リスタート ~最後の恋を始めよう~ 【前編】
もう一つの添付資料は、今回の改修作業に関して必要な豆知識みたいものだった。

どう頑張っても、テストにすら立ち会ったことのない、全く予備知識のないシステムの概要を、今から全て頭に叩き込むなど無理だった。
自社開発のシステムについては、明子とてそこそこに知識はあるが、この土建会社で運用されているシステムは、プロトタイプのシステムに、かなり独自のカスタマイズがされていると聞いたことがある。
かといって、客先に大量の資料を持ち込んで、それを引っ掻き回しながら客と打ち合わせをするなどという無様なこともできない。
君島に代わって打ち合わせに参加するとなる以上、例え、その内容が理解できずにいたとしても、判っていますという顔でハッタリをかますくらいの芸当は、してみせなければならない。
入社したての新人社員ならともかく、明子くらいの中堅どころになれば、判りません、知りませんは許されなかった。

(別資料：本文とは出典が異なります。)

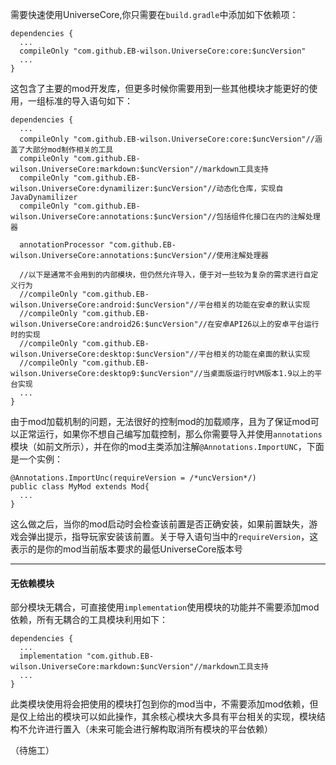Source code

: 需要快速使用UniverseCore,你只需要在`build.gradle`中添加如下依赖项：

    dependencies {
      ...
      compileOnly "com.github.EB-wilson.UniverseCore:core:$uncVersion"
      ...
    }
      
这包含了主要的mod开发库，但更多时候你需要用到一些其他模块才能更好的使用，一组标准的导入语句如下：

    dependencies {
      ...
      compileOnly "com.github.EB-wilson.UniverseCore:core:$uncVersion"//涵盖了大部分mod制作相关的工具
      compileOnly "com.github.EB-wilson.UniverseCore:markdown:$uncVersion"//markdown工具支持
      compileOnly "com.github.EB-wilson.UniverseCore:dynamilizer:$uncVersion"//动态化仓库，实现自JavaDynamilizer
      compileOnly "com.github.EB-wilson.UniverseCore:annotations:$uncVersion"//包括组件化接口在内的注解处理器
      
      annotationProcessor "com.github.EB-wilson.UniverseCore:annotations:$uncVersion"//使用注解处理器
                    
      //以下是通常不会用到的内部模块，但仍然允许导入，便于对一些较为复杂的需求进行自定义行为
      //compileOnly "com.github.EB-wilson.UniverseCore:android:$uncVersion"//平台相关的功能在安卓的默认实现
      //compileOnly "com.github.EB-wilson.UniverseCore:android26:$uncVersion"//在安卓API26以上的安卓平台运行时的实现
      //compileOnly "com.github.EB-wilson.UniverseCore:desktop:$uncVersion"//平台相关的功能在桌面的默认实现
      //compileOnly "com.github.EB-wilson.UniverseCore:desktop9:$uncVersion"//当桌面版运行时VM版本1.9以上的平台实现
      ...
    }

由于mod加载机制的问题，无法很好的控制mod的加载顺序，且为了保证mod可以正常运行，如果你不想自己编写加载控制，那么你需要导入并使用`annotations`模块（如前文所示），并在你的mod主类添加注解`@Annotations.ImportUNC`，下面是一个实例：

    @Annotations.ImportUnc(requireVersion = /*uncVersion*/)
    public class MyMod extends Mod{
      ...
    }

这么做之后，当你的mod启动时会检查该前置是否正确安装，如果前置缺失，游戏会弹出提示，指导玩家安装该前置。关于导入语句当中的`requireVersion`，这表示的是你的mod当前版本要求的最低UniverseCore版本号

----

#### 无依赖模块

部分模块无耦合，可直接使用`implementation`使用模块的功能并不需要添加mod依赖，所有无耦合的工具模块利用如下：

    dependencies {
      ...
      implementation "com.github.EB-wilson.UniverseCore:markdown:$uncVersion"//markdown工具支持
      ...
    }

此类模块使用将会把使用的模块打包到你的mod当中，不需要添加mod依赖，但是仅上给出的模块可以如此操作，其余核心模块大多具有平台相关的实现，模块结构不允许进行置入（未来可能会进行解构取消所有模块的平台依赖）

（待施工）
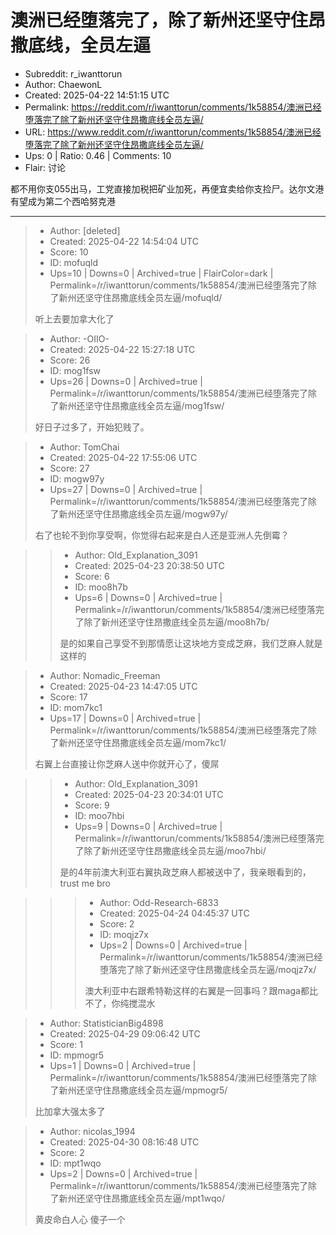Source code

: # 澳洲已经堕落完了，除了新州还坚守住昂撒底线，全员左逼

- Subreddit: r_iwanttorun
- Author: ChaewonL
- Created: 2025-04-22 14:51:15 UTC
- Permalink: https://reddit.com/r/iwanttorun/comments/1k58854/澳洲已经堕落完了除了新州还坚守住昂撒底线全员左逼/
- URL: https://www.reddit.com/r/iwanttorun/comments/1k58854/澳洲已经堕落完了除了新州还坚守住昂撒底线全员左逼/
- Ups: 0 | Ratio: 0.46 | Comments: 10
- Flair: 讨论


都不用你支055出马，工党直接加税把矿业加死，再便宜卖给你支捡尸。达尔文港有望成为第二个西哈努克港


---

> - Author: [deleted]
> - Created: 2025-04-22 14:54:04 UTC
> - Score: 10
> - ID: mofuqld
> - Ups=10 | Downs=0 | Archived=true | FlairColor=dark | Permalink=/r/iwanttorun/comments/1k58854/澳洲已经堕落完了除了新州还坚守住昂撒底线全员左逼/mofuqld/
>
> 听上去要加拿大化了

> - Author: -OIIO-
> - Created: 2025-04-22 15:27:18 UTC
> - Score: 26
> - ID: mog1fsw
> - Ups=26 | Downs=0 | Archived=true | Permalink=/r/iwanttorun/comments/1k58854/澳洲已经堕落完了除了新州还坚守住昂撒底线全员左逼/mog1fsw/
>
> 好日子过多了，开始犯贱了。

> - Author: TomChai
> - Created: 2025-04-22 17:55:06 UTC
> - Score: 27
> - ID: mogw97y
> - Ups=27 | Downs=0 | Archived=true | Permalink=/r/iwanttorun/comments/1k58854/澳洲已经堕落完了除了新州还坚守住昂撒底线全员左逼/mogw97y/
>
> 右了也轮不到你享受啊，你觉得右起来是白人还是亚洲人先倒霉？

>> - Author: Old_Explanation_3091
>> - Created: 2025-04-23 20:38:50 UTC
>> - Score: 6
>> - ID: moo8h7b
>> - Ups=6 | Downs=0 | Archived=true | Permalink=/r/iwanttorun/comments/1k58854/澳洲已经堕落完了除了新州还坚守住昂撒底线全员左逼/moo8h7b/
>>
>> 是的如果自己享受不到那情愿让这块地方变成芝麻，我们芝麻人就是这样的

> - Author: Nomadic_Freeman
> - Created: 2025-04-23 14:47:05 UTC
> - Score: 17
> - ID: mom7kc1
> - Ups=17 | Downs=0 | Archived=true | Permalink=/r/iwanttorun/comments/1k58854/澳洲已经堕落完了除了新州还坚守住昂撒底线全员左逼/mom7kc1/
>
> 右翼上台直接让你芝麻人送中你就开心了，傻屌

>> - Author: Old_Explanation_3091
>> - Created: 2025-04-23 20:34:01 UTC
>> - Score: 9
>> - ID: moo7hbi
>> - Ups=9 | Downs=0 | Archived=true | Permalink=/r/iwanttorun/comments/1k58854/澳洲已经堕落完了除了新州还坚守住昂撒底线全员左逼/moo7hbi/
>>
>> 是的4年前澳大利亚右翼执政芝麻人都被送中了，我亲眼看到的，trust me bro

>>> - Author: Odd-Research-6833
>>> - Created: 2025-04-24 04:45:37 UTC
>>> - Score: 2
>>> - ID: moqjz7x
>>> - Ups=2 | Downs=0 | Archived=true | Permalink=/r/iwanttorun/comments/1k58854/澳洲已经堕落完了除了新州还坚守住昂撒底线全员左逼/moqjz7x/
>>>
>>> 澳大利亚中右跟希特勒这样的右翼是一回事吗？跟maga都比不了，你纯搅混水

> - Author: StatisticianBig4898
> - Created: 2025-04-29 09:06:42 UTC
> - Score: 1
> - ID: mpmogr5
> - Ups=1 | Downs=0 | Archived=true | Permalink=/r/iwanttorun/comments/1k58854/澳洲已经堕落完了除了新州还坚守住昂撒底线全员左逼/mpmogr5/
>
> 比加拿大强太多了

> - Author: nicolas_1994
> - Created: 2025-04-30 08:16:48 UTC
> - Score: 2
> - ID: mpt1wqo
> - Ups=2 | Downs=0 | Archived=true | Permalink=/r/iwanttorun/comments/1k58854/澳洲已经堕落完了除了新州还坚守住昂撒底线全员左逼/mpt1wqo/
>
> 黄皮命白人心 傻子一个
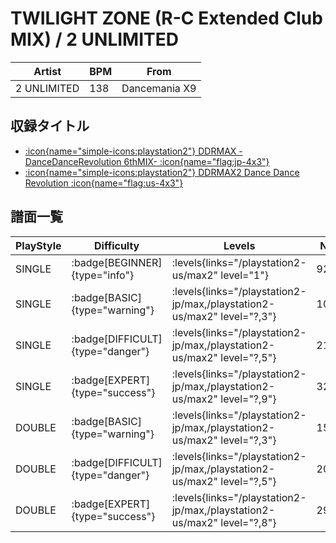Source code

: # TWILIGHT ZONE (R-C Extended Club MIX) / 2 UNLIMITED

|Artist|BPM|From|
|------|---|----|
|2 UNLIMITED|138|Dancemania X9|

## 収録タイトル

- [:icon{name="simple-icons:playstation2"} DDRMAX -DanceDanceRevolution 6thMIX- :icon{name="flag:jp-4x3"}](/playstation2-jp/max)
- [:icon{name="simple-icons:playstation2"} DDRMAX2 Dance Dance Revolution :icon{name="flag:us-4x3"}](/playstation2-us/max2)

## 譜面一覧

|PlayStyle|Difficulty|Levels|Notes|Movie|
|---------|----------|------|-----|-----|
|SINGLE| :badge[BEGINNER]{type="info"}| :levels{links="/playstation2-us/max2" level="1"}|92/0||
|SINGLE| :badge[BASIC]{type="warning"}| :levels{links="/playstation2-jp/max,/playstation2-us/max2" level="?,3"}|108/6||
|SINGLE| :badge[DIFFICULT]{type="danger"}| :levels{links="/playstation2-jp/max,/playstation2-us/max2" level="?,5"}|216/8||
|SINGLE| :badge[EXPERT]{type="success"}| :levels{links="/playstation2-jp/max,/playstation2-us/max2" level="?,9"}|325/21||
|DOUBLE| :badge[BASIC]{type="warning"}| :levels{links="/playstation2-jp/max,/playstation2-us/max2" level="?,3"}|150/5||
|DOUBLE| :badge[DIFFICULT]{type="danger"}| :levels{links="/playstation2-jp/max,/playstation2-us/max2" level="?,5"}|204/7||
|DOUBLE| :badge[EXPERT]{type="success"}| :levels{links="/playstation2-jp/max,/playstation2-us/max2" level="?,8"}|290/5||
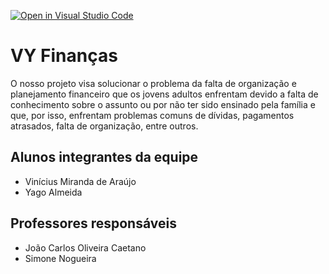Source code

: [![Open in Visual Studio Code](https://classroom.github.com/assets/open-in-vscode-718a45dd9cf7e7f842a935f5ebbe5719a5e09af4491e668f4dbf3b35d5cca122.svg)](https://classroom.github.com/online_ide?assignment_repo_id=10861966&assignment_repo_type=AssignmentRepo)

# VY Finanças

O nosso projeto visa solucionar o problema da falta de organização e planejamento financeiro que os jovens adultos enfrentam devido a falta de conhecimento sobre o assunto ou por não ter sido ensinado pela família e que, por isso, enfrentam problemas comuns de dívidas, pagamentos atrasados, falta de organização, entre outros.

## Alunos integrantes da equipe

* Vinícius Miranda de Araújo
* Yago Almeida

## Professores responsáveis

* João Carlos Oliveira Caetano
* Simone Nogueira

それを見越して、牧野がまとめてくれたものなのだろう。
システムの核となる部分だけを抜粋したシステムフローが大雑把に描かれ、そのフロチャート図を使って、今回はどの工程にどんな改修をしようとしているのか、それが簡潔にまとめられた言葉で説明されていた。

それに合わせて、今回この改修作業の依頼が舞い込んできた経緯が説明されていた。


-元々は、前回の改修時に既に上げられていた要望だったこと
-それが社長の反対により、前回は見送ることになってしまったこと
-現場からの声で、改修の必要性が認められたものの、常務と常務で意見に相違点が多く、難航していること


そんなことが諸々と、その資料にはまとめられていた。


(この資料を、あれから、作ってくれていたのね)


メールが届いた直後、さらっと眺めた資料に舌を巻きつつ感謝したが、改めてじっくり目を通して、明子は感嘆の息をこぼすしかなかった。

この案件自体、牧野の受け持ちではない。
君島からある程度のことは聞いていたのかもしれないが、それでも聞いていることなど限られているだろう。
今日も、多少は話ができたのかもしれないが、
それでも、わずかな時間で聞きだせる情報に進捗状況くらいだろう。

今回、明子に白羽の矢が立った経緯は判らない。
けれど、いきなりやっかいな仕事を振られた部下のためにと、ここまでがっつりサポートされては、明子としても気合い入れて挑むしかなかった。


(認めたくはないんだけどさあ)
(上司としてはと言うか、仕事仲間としては、確かにね、できた人なのよねえ)
(仕事だけは、ホントに仕事だけは、最高にできる人なんだよね、牧野さんって、昔っから)
(まあ、仕事以外はいろいろとね、頭抱えたくなるような難が、ごろごろある人なんだけどね)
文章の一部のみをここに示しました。